(Data entries)

---+---

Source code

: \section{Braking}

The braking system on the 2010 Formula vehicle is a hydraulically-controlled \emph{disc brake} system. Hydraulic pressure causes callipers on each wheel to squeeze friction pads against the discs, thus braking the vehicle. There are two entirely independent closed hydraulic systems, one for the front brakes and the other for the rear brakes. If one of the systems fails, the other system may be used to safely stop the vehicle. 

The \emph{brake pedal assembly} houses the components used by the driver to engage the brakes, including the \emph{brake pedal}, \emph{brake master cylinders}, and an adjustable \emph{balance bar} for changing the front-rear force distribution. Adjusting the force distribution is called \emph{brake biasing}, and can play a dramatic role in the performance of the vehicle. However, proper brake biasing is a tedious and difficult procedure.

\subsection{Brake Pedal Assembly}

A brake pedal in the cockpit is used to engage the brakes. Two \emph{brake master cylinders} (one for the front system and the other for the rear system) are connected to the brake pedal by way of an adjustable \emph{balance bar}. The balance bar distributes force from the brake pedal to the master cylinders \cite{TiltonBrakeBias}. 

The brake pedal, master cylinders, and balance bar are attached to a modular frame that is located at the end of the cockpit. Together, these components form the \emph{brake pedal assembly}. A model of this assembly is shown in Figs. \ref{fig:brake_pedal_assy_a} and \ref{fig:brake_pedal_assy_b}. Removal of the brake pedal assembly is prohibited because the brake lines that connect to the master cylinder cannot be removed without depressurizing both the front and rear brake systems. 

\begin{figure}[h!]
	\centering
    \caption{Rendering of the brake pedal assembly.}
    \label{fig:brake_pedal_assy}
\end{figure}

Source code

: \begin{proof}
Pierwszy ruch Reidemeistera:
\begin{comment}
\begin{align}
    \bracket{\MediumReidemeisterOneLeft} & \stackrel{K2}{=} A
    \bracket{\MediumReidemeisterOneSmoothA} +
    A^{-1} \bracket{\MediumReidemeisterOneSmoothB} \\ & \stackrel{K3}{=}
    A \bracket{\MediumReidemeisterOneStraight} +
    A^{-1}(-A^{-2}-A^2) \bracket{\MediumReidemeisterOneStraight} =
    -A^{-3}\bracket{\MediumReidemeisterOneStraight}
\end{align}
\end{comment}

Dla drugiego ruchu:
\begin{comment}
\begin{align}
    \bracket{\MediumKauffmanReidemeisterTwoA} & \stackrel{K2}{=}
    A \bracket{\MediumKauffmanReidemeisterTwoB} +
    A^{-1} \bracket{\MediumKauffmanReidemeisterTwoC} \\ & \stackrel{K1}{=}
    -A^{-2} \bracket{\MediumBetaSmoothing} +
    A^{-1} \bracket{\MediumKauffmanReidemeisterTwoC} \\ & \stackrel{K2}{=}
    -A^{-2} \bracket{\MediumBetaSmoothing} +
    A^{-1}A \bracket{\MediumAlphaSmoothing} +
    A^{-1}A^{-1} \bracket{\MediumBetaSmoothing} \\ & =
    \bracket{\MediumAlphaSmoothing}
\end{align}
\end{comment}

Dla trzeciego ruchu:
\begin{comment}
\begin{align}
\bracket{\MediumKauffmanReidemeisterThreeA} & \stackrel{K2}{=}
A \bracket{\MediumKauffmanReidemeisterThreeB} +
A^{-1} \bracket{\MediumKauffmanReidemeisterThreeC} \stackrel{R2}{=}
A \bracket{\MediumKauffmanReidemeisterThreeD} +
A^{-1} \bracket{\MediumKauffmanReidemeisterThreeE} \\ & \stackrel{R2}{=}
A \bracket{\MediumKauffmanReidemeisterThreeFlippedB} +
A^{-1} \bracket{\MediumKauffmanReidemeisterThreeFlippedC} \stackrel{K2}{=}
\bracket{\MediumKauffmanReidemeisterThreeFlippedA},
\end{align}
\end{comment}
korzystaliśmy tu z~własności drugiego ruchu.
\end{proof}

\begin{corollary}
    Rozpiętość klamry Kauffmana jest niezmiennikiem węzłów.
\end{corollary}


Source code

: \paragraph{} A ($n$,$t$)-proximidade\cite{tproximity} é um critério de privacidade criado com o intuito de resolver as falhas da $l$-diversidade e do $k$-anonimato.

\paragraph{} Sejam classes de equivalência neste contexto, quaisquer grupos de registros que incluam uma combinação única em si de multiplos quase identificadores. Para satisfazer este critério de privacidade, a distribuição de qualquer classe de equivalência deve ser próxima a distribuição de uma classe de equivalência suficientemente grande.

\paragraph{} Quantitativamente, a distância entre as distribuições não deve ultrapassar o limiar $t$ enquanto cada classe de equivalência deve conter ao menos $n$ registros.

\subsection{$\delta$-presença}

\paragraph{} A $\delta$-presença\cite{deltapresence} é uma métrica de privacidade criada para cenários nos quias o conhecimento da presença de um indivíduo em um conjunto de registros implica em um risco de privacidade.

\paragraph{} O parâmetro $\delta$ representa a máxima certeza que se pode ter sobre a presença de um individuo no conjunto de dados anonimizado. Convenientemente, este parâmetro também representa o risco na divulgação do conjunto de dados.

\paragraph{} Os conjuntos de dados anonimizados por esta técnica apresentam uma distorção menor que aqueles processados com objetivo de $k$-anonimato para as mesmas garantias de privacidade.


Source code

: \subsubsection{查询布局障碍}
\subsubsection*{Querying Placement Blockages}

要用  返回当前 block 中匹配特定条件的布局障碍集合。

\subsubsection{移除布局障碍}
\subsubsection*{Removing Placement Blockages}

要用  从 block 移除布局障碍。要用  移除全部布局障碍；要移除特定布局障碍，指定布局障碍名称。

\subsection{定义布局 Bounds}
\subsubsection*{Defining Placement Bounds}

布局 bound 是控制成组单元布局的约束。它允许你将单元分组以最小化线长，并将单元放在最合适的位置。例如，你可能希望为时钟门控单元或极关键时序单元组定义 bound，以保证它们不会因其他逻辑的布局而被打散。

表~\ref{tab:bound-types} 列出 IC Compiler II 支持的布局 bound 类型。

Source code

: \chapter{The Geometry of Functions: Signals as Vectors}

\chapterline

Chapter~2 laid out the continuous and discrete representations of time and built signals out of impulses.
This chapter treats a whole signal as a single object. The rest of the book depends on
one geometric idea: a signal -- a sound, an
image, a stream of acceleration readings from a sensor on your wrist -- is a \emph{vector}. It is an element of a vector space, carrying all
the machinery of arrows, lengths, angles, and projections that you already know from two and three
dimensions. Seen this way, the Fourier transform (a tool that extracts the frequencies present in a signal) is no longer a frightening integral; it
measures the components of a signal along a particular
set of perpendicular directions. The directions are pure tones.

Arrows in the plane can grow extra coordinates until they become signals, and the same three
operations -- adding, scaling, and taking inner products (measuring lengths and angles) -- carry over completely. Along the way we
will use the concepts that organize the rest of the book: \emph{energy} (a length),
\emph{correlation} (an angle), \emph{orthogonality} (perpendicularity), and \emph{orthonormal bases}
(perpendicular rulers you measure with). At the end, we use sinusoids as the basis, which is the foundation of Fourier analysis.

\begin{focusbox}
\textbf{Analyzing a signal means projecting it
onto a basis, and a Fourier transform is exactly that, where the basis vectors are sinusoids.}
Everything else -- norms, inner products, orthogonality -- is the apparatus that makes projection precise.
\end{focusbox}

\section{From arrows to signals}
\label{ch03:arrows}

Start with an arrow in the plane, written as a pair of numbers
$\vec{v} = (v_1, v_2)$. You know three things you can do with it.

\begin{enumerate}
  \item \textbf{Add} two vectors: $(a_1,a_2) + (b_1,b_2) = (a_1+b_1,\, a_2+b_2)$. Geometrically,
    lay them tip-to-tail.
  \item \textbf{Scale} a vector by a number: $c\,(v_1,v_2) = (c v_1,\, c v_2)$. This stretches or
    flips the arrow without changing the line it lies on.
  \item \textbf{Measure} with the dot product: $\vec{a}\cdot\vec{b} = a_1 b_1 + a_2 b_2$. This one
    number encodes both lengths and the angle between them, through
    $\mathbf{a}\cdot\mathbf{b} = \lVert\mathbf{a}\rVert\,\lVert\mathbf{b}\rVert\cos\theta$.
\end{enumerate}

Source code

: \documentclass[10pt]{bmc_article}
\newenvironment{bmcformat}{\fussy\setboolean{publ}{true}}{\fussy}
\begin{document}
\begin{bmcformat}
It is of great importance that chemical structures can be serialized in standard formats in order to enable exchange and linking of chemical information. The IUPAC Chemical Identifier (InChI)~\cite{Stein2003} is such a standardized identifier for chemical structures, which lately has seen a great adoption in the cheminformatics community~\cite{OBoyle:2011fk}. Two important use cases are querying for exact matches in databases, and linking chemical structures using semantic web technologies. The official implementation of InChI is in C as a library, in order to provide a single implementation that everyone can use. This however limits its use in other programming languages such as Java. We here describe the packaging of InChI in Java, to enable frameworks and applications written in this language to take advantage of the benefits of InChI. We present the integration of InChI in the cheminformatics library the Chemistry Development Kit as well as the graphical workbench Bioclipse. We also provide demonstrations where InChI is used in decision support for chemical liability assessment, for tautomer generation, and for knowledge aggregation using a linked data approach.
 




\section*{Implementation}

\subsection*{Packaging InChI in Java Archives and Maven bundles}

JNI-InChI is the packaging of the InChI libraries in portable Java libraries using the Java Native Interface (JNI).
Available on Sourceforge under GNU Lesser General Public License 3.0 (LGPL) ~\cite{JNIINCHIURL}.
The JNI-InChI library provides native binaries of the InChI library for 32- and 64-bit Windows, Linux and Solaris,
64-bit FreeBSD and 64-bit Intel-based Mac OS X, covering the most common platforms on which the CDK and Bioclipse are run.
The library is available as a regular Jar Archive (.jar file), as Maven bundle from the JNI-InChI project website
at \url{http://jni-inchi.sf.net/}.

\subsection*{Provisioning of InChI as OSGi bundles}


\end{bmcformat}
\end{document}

---+---

> **WHAT THIS TASK INVOLVES**
The answer is each line from the entries above in which the word "label" occurs.

> **ANSWER SECTION**
    \label{fig:brake_pedal_assy}
\label{ch03:arrows}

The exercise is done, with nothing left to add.